2. The auditor of the State Bank shall undertake audit of credit organizations throughout the country and administer the audit of agencies and units of the State Bank in accordance with the powers and duties stipulated in the Ordinance on Audit.
Article 16
The supervision of the operation of agencies and units of the State Bank shall be undertaken by the general comptroller of the State Bank, who shall be appointed and dismissed by the Governor of the State Bank.
Article 17
1. The employees of the State Bank shall keep confidential all details of the operations of the State Bank and credit organizations, except where required otherwise by an administrative or judicial authority pursuant to law.
2. The employees of the State Bank shall not take advantage of their positions or work relationships to receive any allowances or shares of profits of credit organizations in any form.
Article 18
Regulations concerning the employees of the State Bank shall, after approval has been granted by the Chairman of the Council of Ministers, be issued by the Governor of the State Bank.
CHAPTER III
Capital Fund and Financial Management
Article 19
The State Bank has prescribed capital owned by the State, and shall operate in accordance with the principles of economic cost accounting.
Article 20
The profit made by the State Bank shall at the end of each fiscal year be determined by adding fees, commissions and other types of income, and subtracting the following:
1. Expenses of operation.
2. Additions to a reserve fund for contingencies including reduction of asset values.
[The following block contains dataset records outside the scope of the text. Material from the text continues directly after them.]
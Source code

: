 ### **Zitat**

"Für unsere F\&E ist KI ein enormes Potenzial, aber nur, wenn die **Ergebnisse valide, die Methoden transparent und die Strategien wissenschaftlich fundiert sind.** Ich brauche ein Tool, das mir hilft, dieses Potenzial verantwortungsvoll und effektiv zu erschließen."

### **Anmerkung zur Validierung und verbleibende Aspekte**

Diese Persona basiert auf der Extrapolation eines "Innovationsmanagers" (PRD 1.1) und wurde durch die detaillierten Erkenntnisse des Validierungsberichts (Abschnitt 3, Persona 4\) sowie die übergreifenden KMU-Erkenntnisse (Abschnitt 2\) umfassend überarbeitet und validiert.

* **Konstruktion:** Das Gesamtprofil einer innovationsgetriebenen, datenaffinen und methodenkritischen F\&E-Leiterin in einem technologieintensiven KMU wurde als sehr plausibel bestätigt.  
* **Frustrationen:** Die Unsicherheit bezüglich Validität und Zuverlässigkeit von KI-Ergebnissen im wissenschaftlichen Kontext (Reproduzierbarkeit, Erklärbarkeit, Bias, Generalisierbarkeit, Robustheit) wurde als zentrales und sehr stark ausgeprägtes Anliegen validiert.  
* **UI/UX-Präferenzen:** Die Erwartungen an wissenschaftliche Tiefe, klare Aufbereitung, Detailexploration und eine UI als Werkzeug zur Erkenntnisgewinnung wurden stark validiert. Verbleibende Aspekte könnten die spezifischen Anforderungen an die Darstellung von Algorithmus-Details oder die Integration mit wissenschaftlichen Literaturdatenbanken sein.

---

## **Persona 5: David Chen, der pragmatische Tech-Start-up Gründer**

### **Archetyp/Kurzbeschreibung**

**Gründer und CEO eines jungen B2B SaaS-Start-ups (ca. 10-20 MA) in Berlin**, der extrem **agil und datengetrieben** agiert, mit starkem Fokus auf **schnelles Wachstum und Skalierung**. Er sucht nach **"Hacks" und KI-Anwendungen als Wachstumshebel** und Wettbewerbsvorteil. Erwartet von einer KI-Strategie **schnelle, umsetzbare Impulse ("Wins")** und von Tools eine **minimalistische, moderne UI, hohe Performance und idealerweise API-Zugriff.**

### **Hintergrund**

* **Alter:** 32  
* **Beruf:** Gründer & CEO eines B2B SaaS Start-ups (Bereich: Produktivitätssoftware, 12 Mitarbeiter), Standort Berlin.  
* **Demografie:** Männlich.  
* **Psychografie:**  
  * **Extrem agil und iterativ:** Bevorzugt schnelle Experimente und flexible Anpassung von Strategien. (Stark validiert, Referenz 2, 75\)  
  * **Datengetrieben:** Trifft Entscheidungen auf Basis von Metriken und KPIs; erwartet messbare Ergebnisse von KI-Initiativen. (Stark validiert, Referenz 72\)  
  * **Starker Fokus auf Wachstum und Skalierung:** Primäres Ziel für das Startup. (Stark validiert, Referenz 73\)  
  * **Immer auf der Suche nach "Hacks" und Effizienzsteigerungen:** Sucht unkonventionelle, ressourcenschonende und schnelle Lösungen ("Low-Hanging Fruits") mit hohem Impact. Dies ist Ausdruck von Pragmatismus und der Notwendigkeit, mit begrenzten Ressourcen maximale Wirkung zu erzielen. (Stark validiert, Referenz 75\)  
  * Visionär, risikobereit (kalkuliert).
3. Additions to other reserve funds where the board of management finds it necessary, and the approval of the Chairman of the Council of Ministers has been given.
Article 21
The State Bank may deduct ten (10) per cent of its profits for the purpose of establishing a reserve fund to be used to implement national currency policy.
Article 22
After establishing the reserve fund stipulated in article 21 of this Ordinance and other funds in accordance with the provisions of the State, the remaining profits of the State Bank, if any, shall be paid to the State Treasury. In the event of losses, the State Bank shall report to the Council of Ministers for consideration to provide funds to off-set the loss.
Article 23
1. The State Bank shall not lend money to the following:
(a) Its employees, including the members of the board of management.
(b) Enterprises, agencies, economic organizations, and private persons.
2. The State Bank is not permitted to contribute capital to enterprises, economic organizations or credit organizations, or to establish companies or enterprises for the purpose of business or carrying out of activities which are inconsistent with the function as stipulated in this Ordinance.
Article 24
The organization of cost accounting and book keeping of the State Bank must comply with lawful regulations.
Article 25
1. The fiscal year begins on 1 January and ends on 31 December of the same year.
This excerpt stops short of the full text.